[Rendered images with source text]
-- -- --

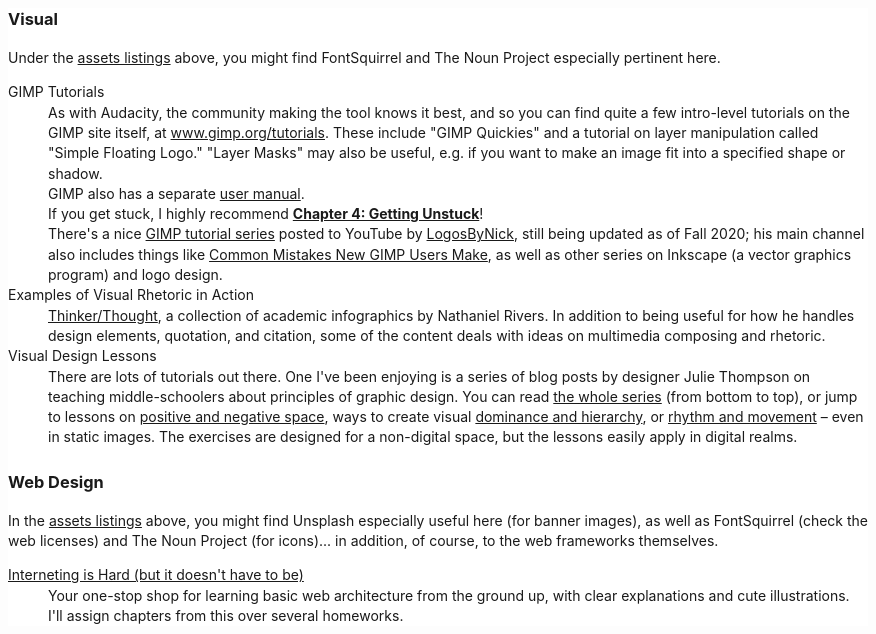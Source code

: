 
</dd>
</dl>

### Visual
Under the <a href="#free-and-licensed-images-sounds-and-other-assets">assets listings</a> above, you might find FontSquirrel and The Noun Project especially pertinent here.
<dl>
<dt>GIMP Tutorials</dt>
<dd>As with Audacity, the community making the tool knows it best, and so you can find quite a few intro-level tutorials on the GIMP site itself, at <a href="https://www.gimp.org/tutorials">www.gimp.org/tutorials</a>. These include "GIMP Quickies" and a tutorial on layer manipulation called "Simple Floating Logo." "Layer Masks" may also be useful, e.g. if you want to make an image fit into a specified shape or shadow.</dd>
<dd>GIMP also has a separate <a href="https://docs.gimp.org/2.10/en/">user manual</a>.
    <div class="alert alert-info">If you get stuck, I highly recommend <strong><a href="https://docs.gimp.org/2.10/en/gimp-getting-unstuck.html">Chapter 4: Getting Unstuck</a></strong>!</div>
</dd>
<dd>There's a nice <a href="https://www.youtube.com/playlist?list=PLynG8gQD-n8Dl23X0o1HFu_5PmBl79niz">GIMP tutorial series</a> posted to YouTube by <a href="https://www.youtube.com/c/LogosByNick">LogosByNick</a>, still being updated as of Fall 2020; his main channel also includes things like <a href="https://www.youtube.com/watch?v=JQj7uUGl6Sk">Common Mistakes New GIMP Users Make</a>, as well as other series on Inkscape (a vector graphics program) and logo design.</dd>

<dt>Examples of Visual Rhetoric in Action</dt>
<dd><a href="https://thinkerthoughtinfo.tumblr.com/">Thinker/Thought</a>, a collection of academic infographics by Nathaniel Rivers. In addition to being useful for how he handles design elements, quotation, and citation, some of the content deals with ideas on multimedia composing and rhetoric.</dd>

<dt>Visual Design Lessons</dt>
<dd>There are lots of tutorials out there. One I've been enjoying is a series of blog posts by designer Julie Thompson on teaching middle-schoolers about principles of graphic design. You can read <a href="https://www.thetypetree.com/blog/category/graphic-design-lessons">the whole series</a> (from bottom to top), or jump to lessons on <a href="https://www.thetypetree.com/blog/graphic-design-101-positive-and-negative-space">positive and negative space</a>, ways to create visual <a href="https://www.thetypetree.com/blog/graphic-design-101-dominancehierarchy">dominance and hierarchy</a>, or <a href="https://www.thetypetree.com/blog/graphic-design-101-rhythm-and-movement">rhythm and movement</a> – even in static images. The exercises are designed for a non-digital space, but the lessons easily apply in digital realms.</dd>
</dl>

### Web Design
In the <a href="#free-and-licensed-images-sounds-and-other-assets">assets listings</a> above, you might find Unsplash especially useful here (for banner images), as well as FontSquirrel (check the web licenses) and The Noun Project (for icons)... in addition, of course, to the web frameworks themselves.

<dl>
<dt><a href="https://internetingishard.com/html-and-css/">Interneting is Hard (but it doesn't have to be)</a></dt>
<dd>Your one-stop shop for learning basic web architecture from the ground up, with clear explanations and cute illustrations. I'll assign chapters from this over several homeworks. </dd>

-- -- --

> **YOUR OBJECTIVE**
Set the entries down exactly, but not the pictures.

> **WRITTEN RESPONSE**
Source code

: 
</dd>
</dl>

### Visual
Under the <a href="#free-and-licensed-images-sounds-and-other-assets">assets listings</a> above, you might find FontSquirrel and The Noun Project especially pertinent here.
<dl>
<dt>GIMP Tutorials</dt>
<dd>As with Audacity, the community making the tool knows it best, and so you can find quite a few intro-level tutorials on the GIMP site itself, at <a href="https://www.gimp.org/tutorials">www.gimp.org/tutorials</a>. These include "GIMP Quickies" and a tutorial on layer manipulation called "Simple Floating Logo." "Layer Masks" may also be useful, e.g. if you want to make an image fit into a specified shape or shadow.</dd>
<dd>GIMP also has a separate <a href="https://docs.gimp.org/2.10/en/">user manual</a>.
    <div class="alert alert-info">If you get stuck, I highly recommend <strong><a href="https://docs.gimp.org/2.10/en/gimp-getting-unstuck.html">Chapter 4: Getting Unstuck</a></strong>!</div>
</dd>
<dd>There's a nice <a href="https://www.youtube.com/playlist?list=PLynG8gQD-n8Dl23X0o1HFu_5PmBl79niz">GIMP tutorial series</a> posted to YouTube by <a href="https://www.youtube.com/c/LogosByNick">LogosByNick</a>, still being updated as of Fall 2020; his main channel also includes things like <a href="https://www.youtube.com/watch?v=JQj7uUGl6Sk">Common Mistakes New GIMP Users Make</a>, as well as other series on Inkscape (a vector graphics program) and logo design.</dd>

<dt>Examples of Visual Rhetoric in Action</dt>
<dd><a href="https://thinkerthoughtinfo.tumblr.com/">Thinker/Thought</a>, a collection of academic infographics by Nathaniel Rivers. In addition to being useful for how he handles design elements, quotation, and citation, some of the content deals with ideas on multimedia composing and rhetoric.</dd>

<dt>Visual Design Lessons</dt>
<dd>There are lots of tutorials out there. One I've been enjoying is a series of blog posts by designer Julie Thompson on teaching middle-schoolers about principles of graphic design. You can read <a href="https://www.thetypetree.com/blog/category/graphic-design-lessons">the whole series</a> (from bottom to top), or jump to lessons on <a href="https://www.thetypetree.com/blog/graphic-design-101-positive-and-negative-space">positive and negative space</a>, ways to create visual <a href="https://www.thetypetree.com/blog/graphic-design-101-dominancehierarchy">dominance and hierarchy</a>, or <a href="https://www.thetypetree.com/blog/graphic-design-101-rhythm-and-movement">rhythm and movement</a> – even in static images. The exercises are designed for a non-digital space, but the lessons easily apply in digital realms.</dd>
</dl>

### Web Design
In the <a href="#free-and-licensed-images-sounds-and-other-assets">assets listings</a> above, you might find Unsplash especially useful here (for banner images), as well as FontSquirrel (check the web licenses) and The Noun Project (for icons)... in addition, of course, to the web frameworks themselves.

<dl>
<dt><a href="https://internetingishard.com/html-and-css/">Interneting is Hard (but it doesn't have to be)</a></dt>
<dd>Your one-stop shop for learning basic web architecture from the ground up, with clear explanations and cute illustrations. I'll assign chapters from this over several homeworks. </dd>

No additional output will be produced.